More than a few months ago, I made the observation that the substandard minimum wage was effectively a subsidy for corporations and for small businesses. I won’t say that observation was disputed, but it’s a fact that’s been ignored or minimized, and recent changes in habits and demographics support my observation. Why are there so many low wage jobs going begging? The direct reason is that not enough people want to work for those wages, and there are several factors.
First, legal immigration of people who will accept those wages has been reduced and greater emphasis on requiring legal credentials [real or forged] has reduced the number of illegal immigrants inside the U.S. who can and will work, because getting caught working illegally will result in deportation.
Second, fewer and fewer young Americans are willing to take such jobs, and the reason they won’t is that they don’t have to. When I was that age, to be able to do what I wanted to do required cash. Any form of entertainment required money – for movies, drive-ins, taking girls out on a date, gasoline and insurance for my old 1952 Ford, even for clothes because, back then, clothes mattered, and while prices were much lower, without income, I was essentially isolated, except at school. Technology has changed all that. Teenagers today don’t have to meet personally; they have cellphones. They have more access to almost costless entertainment on any given day than my generation had in total over their entire teenage years. They don’t date, for the most part; they hang out. They’re not as interested in clothes, and, in real dollar terms, basic clothing is cheaper. All those changes mean that they need far less money for their non-scholastic pursuits. Then, too, because the job market for skilled professionals is getting tighter, many college students opt for professional “internships,” rather than part-time jobs, to increase their attractiveness after graduation. All this means that far fewer teenagers and young Americans are interested in taking what they regard as shitty low-paying jobs.

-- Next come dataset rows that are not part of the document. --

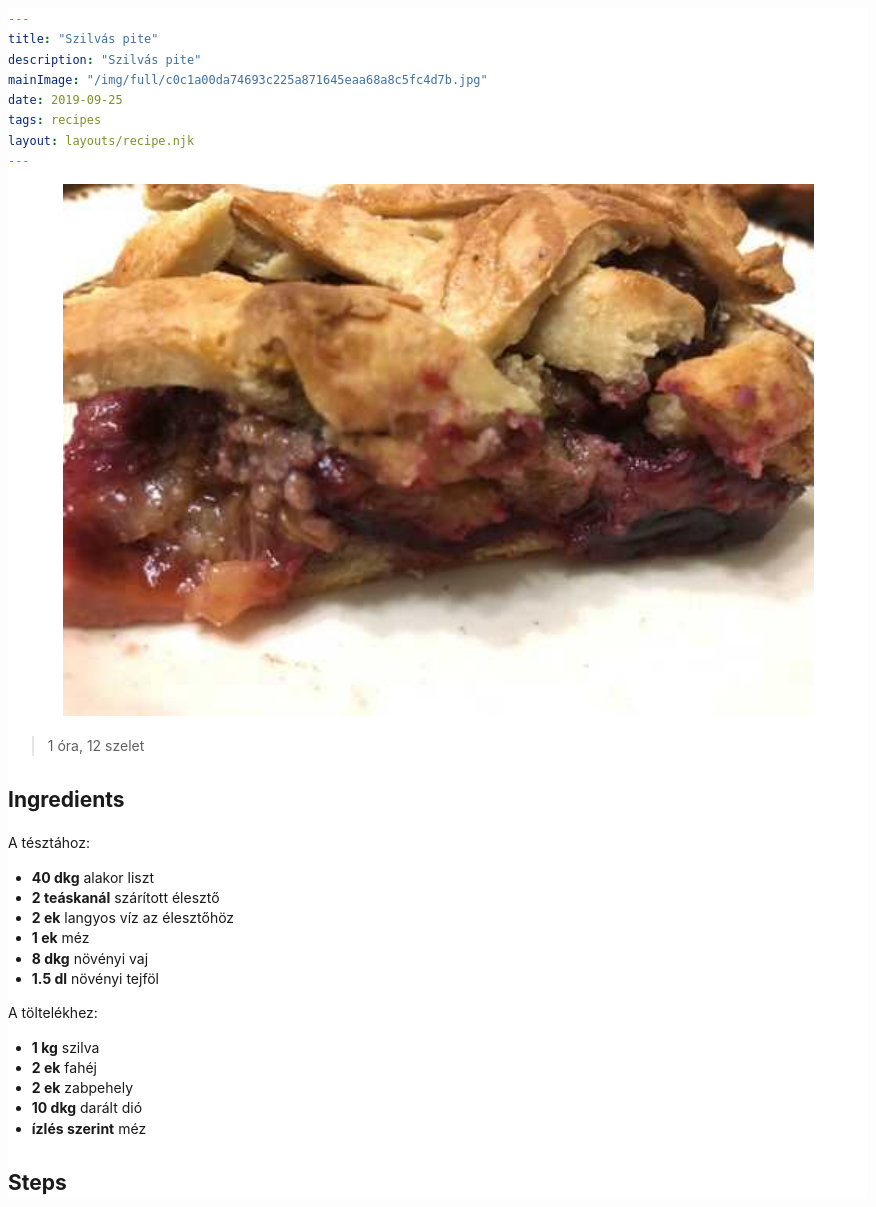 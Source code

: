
 ```yaml
---
title: "Szilvás pite"
description: "Szilvás pite"
mainImage: "/img/full/c0c1a00da74693c225a871645eaa68a8c5fc4d7b.jpg"
date: 2019-09-25
tags: recipes
layout: layouts/recipe.njk
---
```

                            
<p align="center"><a href="https://cookpad.com/hu/receptek/10706394-szilvas-pite" rel="Recipe source page"><img width="751" height="532" src="/img/full/c0c1a00da74693c225a871645eaa68a8c5fc4d7b.jpg"/></a></p>

> 1 óra, 12 szelet 

## Ingredients

A tésztához:
* **40 dkg** alakor liszt
* **2 teáskanál** szárított élesztő
* **2 ek** langyos víz az élesztőhöz
* **1 ek** méz
* **8 dkg** növényi vaj
* **1.5 dl** növényi tejföl

A töltelékhez:
* **1 kg** szilva
* **2 ek** fahéj
* **2 ek** zabpehely
* **10 dkg** darált dió
* **ízlés szerint** méz

## Steps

Americans and small businesses, in particular, have come to depend on goods and services created by cheap labor, subsidized by the ever-decreasing real value of the minimum wage. But with automation and technological change, those small businesses often can’t afford either to pay more or to adapt. Larger businesses automate and hire fewer people at all pay levels, where real pay is lower, except at the very highest levels.
The growth of cheap and personally selective mass communications, as I’ve noted earlier, has reduced social cohesiveness and increased political polarization, and that polarization has resulted in zoning and political climates that reduce the amount of affordable housing for poorer Americans, and that often means they can’t afford to live where there are jobs because those jobs won’t pay for higher lodging costs.
The massive growth of fossil fuels has created increasingly negative environmental effects, but, until recently, despite scientists pointing out the problems, most people’s perceptions wouldn’t allow them to see or accept what was happening, particularly when the need to reduce pollution costs jobs in high-polluting basic industries such as coal and oil and where the jobs that do exist are fewer and require greater levels of skill.
The real danger is that people can’t or won’t mentally accept, adapt, and react constructively to the rapidity and scope of the changes created by our growing reliance on technology and that they’ll react angrily to those changes which affect them adversely and ignore or take for granted the hundreds of changes that have improved their lives – and those reactions are based on perceptions of a world that no longer exists… and one that sometimes never did.
And to top it all off, technology has also massively increased the production and distribution of highly effective firearms at a time when frustration and anger are increasing.
We’re seeing that anger everywhere, and I don’t see it vanishing any time soon.